First, let me say, our firm does not buy, sell, or trade stocks. Nor do we publish stock research. But we do pay attention to what these observers are telling us by their actions. So my comments are truly subjective observations based on my personal thoughts. As mergers and acquisitions advisors, however, the health of the major players is critical to whether or not we get our deals over the finish line.

Even with a slowdown in residential building, most of the stock prices of these publicly traded companies have bounced upward strongly from their intrayear lows. If you had paid attention to the cycles of this industry, there were some great buying opportunities around the summer of 2006. And I say “were” because if you were waiting for news of the housing rebound to alert you to buy the stocks of companies like Holcim, Vulcan, Oldcastle, Rinker, or many others, you missed the window.

We became worried last year as the market pummeled the stocks of all the major construction materials giants during the spring and summer.

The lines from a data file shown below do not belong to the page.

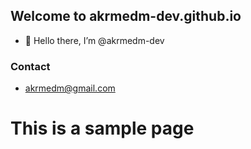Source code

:## Welcome to akrmedm-dev.github.io

- 👋 Hello there, I’m @akrmedm-dev

### Contact

- akrmedm@gmail.com

<h1>This is a sample page</h1>
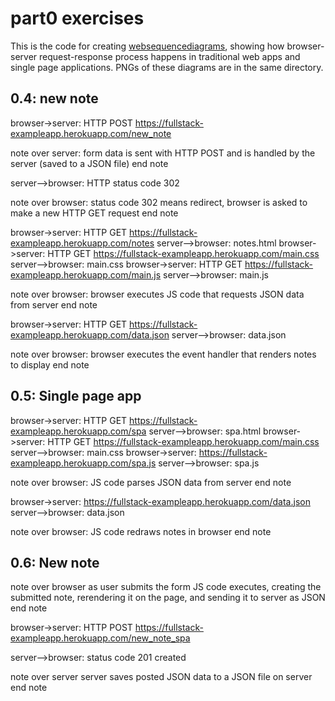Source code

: # part0 exercises

This is the code for creating [websequencediagrams](https://www.websequencediagrams.com/), showing how browser-server request-response process happens in traditional web apps and single page applications. PNGs of these diagrams are in the same directory.

## 0.4: new note

browser->server: HTTP POST https://fullstack-exampleapp.herokuapp.com/new_note

note over server:
form data is sent with HTTP POST
and is handled by the server
(saved to a JSON file)
end note

server-->browser: HTTP status code 302

note over browser:
  status code 302 means redirect, 
  browser is asked to make a new HTTP GET request
end note

browser->server: HTTP GET https://fullstack-exampleapp.herokuapp.com/notes
server-->browser: notes.html
browser->server: HTTP GET https://fullstack-exampleapp.herokuapp.com/main.css
server-->browser: main.css
browser->server: HTTP GET https://fullstack-exampleapp.herokuapp.com/main.js
server-->browser: main.js

note over browser:
  browser executes JS code
  that requests JSON data from server
end note

browser->server: HTTP GET https://fullstack-exampleapp.herokuapp.com/data.json
server-->browser: data.json

note over browser:
  browser executes the event handler
  that renders notes to display
end note

## 0.5: Single page app

browser->server: HTTP GET https://fullstack-exampleapp.herokuapp.com/spa
server-->browser: spa.html
browser->server: HTTP GET https://fullstack-exampleapp.herokuapp.com/main.css
server-->browser: main.css
browser->server: https://fullstack-exampleapp.herokuapp.com/spa.js
server-->browser: spa.js

note over browser:
    JS code parses JSON data from server
end note

browser->server: https://fullstack-exampleapp.herokuapp.com/data.json
server-->browser: data.json

note over browser:
    JS code redraws notes in browser
end note


## 0.6: New note

note over browser
    as user submits the form
    JS code executes,
    creating the submitted note,
    rerendering it on the page, and
    sending it to server as JSON
end note

browser->server: HTTP POST https://fullstack-exampleapp.herokuapp.com/new_note_spa

server-->browser: status code 201 created

note over server
    server saves posted JSON data
    to a JSON file on server
end note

But as the year drew to a close, we saw a string of good news that indicates the softness in the sector is behind us:

  • Oldcastle has announced preliminary pre-tax profit for 2006 of 1.52 billion euros, up 300 million over 2005. That performance almost paid for its 2.1 billion euro acquisition spree in 2006. Among the first stocks to spook Wall Street in the housing slowdown, it jumped from less than $29 early in 2006 to more than $45 at year-end.
  • Vulcan Materials' exposure to the housing market in the Southwest scared Wall Street, which traded the stock down as low as $65 in mid-July before rebounding to $93 at the beginning of the year. In another sign of confidence, Vulcan's chief financial officer has been exercising stock options.
  • Holcim announced record-breaking results for the first nine months of the year, and indicated the positive trend continued in the fourth quarter. Like Oldcastle, some of this growth is being fueled by its expanding presence in other international markets. The stock is traded on many world markets and has been among the most stable of the group over the last year, but has traded up 24% higher than its 52-week low.
A strong rebound

The stories go on and on. If you overlay the 52-week stock charts of the companies that make up this segment, the drop started as the bad housing news unfolded in the second and third quarters. But most had rebounded strongly by the end of the year.

There have been a few aberrations. Rinker Materials experienced a fall in price and a rally went flat after Cemex announced a takeover bid. Hanson has steadily climbed from its summer lows over continued speculation as a takeover target. One of the few remaining good buys may be U.S. Concrete, a company producing about 9 million cubic yards annually, but is still trading near its 52-week low.

I have been continuously bullish about this industry since the recovery in the first part of the decade, and my feelings haven't changed. Certain multi-national players are overly exposed to softer housing markets such as Florida, Arizona, and Southern California. But back in November I called for an easing of that softness if gasoline prices fell and stabilized.

So far, I have been right, and if the trend continues, the stock prices of these major industry leaders will stay strong. So, if you missed the buying opportunities of the third quarter, you missed the boat.